In accordance with one aspect of the present disclosure, the system 100 includes a fluid circulation system 120 that includes a surface drilling fluid or mud supply system 122, a supply line 124, and a fluid return line 126. The supply line 124 includes an annulus 135 formed between the drill string 115 and wellbore wall 107. During drilling, the surface mud supply system 122 supplies a drilling fluid or mud to the fluid supply line 124, the downward flow of the drilling fluid through the annulus 135 being represented by arrow 132. The mud system 122 includes mud 133 and a pit or supply source 134. In exemplary offshore configurations, the supply source 134 may be located at the platform, on a separate rig or vessel, at the seabed floor, or at another suitable location. In one embodiment, the supply source 134 is a variable-volume tank positioned at a seabed floor. While gravity may be used as the primary mechanism to induce flow of the drilling fluid 133 through annulus 135, one or more pumps 136 may be utilized to pump the drilling fluid 133 into the annulus 135. The drill bit 112 disintegrates the formation (rock) into cuttings (not shown), thereby forming the wellbore 101. In one embodiment, a drilling fluid 133a in the annulus 135 enters the drill bit 112 at or proximate to its bottom 112a and travels uphole through the return line 126 carrying the drill cuttings therewith. The fluid 133a and the cuttings 112c is referred to herein as the “return fluid” 133b. The return fluid 133b passes to a suitable storage tank at a seabed floor, a platform, a separate vessel, or to another suitable location. In one embodiment, the return fluid 133b discharges into a separator (not shown) that separates the cuttings and other solids from the return fluid 133b and discharges the clean fluid back into the mud supply source 134 at the surface or an offshore platform.

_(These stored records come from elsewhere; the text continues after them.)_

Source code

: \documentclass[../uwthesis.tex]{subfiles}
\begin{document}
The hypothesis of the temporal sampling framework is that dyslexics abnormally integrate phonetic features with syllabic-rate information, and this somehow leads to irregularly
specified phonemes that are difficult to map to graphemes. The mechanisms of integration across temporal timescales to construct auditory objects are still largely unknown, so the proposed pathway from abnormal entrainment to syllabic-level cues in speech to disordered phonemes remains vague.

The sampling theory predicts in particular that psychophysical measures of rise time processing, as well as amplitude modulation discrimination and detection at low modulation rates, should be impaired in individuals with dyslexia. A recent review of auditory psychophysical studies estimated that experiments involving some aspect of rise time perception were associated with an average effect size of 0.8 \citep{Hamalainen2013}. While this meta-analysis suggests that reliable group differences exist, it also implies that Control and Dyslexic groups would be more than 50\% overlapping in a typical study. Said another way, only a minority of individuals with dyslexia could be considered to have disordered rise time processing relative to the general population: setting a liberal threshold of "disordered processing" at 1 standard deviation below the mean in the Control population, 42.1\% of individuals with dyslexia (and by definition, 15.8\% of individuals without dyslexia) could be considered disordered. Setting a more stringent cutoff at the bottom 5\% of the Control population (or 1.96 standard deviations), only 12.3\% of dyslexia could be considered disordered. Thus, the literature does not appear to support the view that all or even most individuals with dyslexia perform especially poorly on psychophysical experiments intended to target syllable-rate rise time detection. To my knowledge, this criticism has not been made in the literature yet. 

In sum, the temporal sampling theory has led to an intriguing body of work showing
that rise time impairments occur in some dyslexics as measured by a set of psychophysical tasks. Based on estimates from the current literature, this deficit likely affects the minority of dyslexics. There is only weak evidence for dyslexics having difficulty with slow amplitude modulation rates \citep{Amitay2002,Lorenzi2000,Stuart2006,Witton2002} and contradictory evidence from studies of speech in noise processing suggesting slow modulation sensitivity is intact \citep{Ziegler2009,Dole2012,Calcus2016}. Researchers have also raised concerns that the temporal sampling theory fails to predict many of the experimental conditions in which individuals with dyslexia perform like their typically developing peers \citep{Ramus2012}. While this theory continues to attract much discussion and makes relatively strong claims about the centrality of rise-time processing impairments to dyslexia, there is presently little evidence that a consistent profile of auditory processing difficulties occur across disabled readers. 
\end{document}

In one embodiment of the present disclosure, the BHA 150 may include a fluid flow device 160 (such a device also is referred herein as a “flow device” or “fluid circulation device”) configured to cause the fluid 133b to flow through the return line 126. In embodiment, the fluid circulation device 160 may include more than one fluid circulation devices, for example one fluid circulation device 160a for circulating a first fluid or a first portion of the fluid 133 from the annulus 135 through a lower portion of the drilling assembly 150, as shown by dotted arrow 139a and another fluid circulation device 160b for circulating a second fluid or a second portion of the fluid 133 through the return line 126, such as shown by dotted 139b. An isolator 162 and other devices may be used to provide the fluid circulation paths 139a and 139b. Certain embodiments of the flow circulation devices are described in more detail in reference to FIGS. 2-5.

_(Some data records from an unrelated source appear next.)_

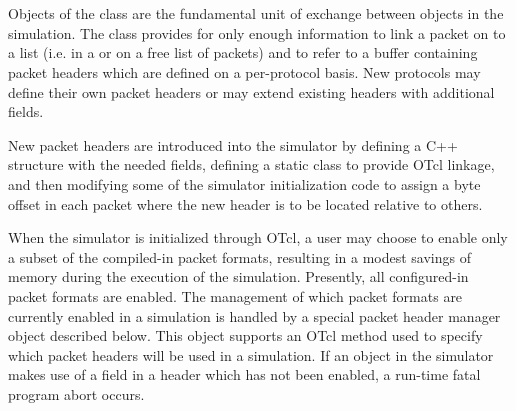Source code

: %
%
\section{}

Objects of the class  are the fundamental unit of
exchange between objects in the simulation.
The  class provides for only enough information to
link a packet on to a list (i.e. in a  or on a free
list of packets) and to refer to a buffer containing packet headers
which are defined on a per-protocol basis.
New protocols may define their own packet headers or may extend
existing headers with additional fields.

New packet headers are introduced into the simulator
by defining a C++ structure with the needed
fields, defining a static class to provide
OTcl linkage, and then modifying some of the simulator initialization
code to assign a byte offset in each packet where the new header
is to be located relative to others.

When the simulator is initialized through OTcl,
a user may choose to enable
only a subset of the compiled-in packet formats, resulting in
a modest savings of memory during the execution of the simulation.
Presently, all configured-in packet formats are enabled.
The management of which packet formats are currently enabled
in a simulation is handled by a special packet header manager
object described below.
This object supports an OTcl method used to specify
which packet headers will be used in a simulation.
If an object in the simulator makes use of a field in a header
which has not been enabled, a run-time fatal program abort occurs.

\subsection{}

The system 100 also includes downhole devices that separately or cooperatively perform one or more functions such as controlling the flow rate of the drilling fluid 133 and controlling the flow paths of the drilling fluid. For example, the system 100 may include one or more flow-control devices that control the flow of the fluid in the tubular 110 and/or the annulus 135. In one aspect, a flow control device 152 may be activated when a particular condition occurs to isolate the fluid on either side (uphole or downhole) of a flow control device. For example, the flow-control device 152 may be activated to block fluid flow when drilling fluid circulation is stopped so as to isolate the sections above and below the device 152, thereby maintaining the wellbore below the device 152 at or substantially at the pressure condition of the wellbore prior to stopping of the fluid circulation.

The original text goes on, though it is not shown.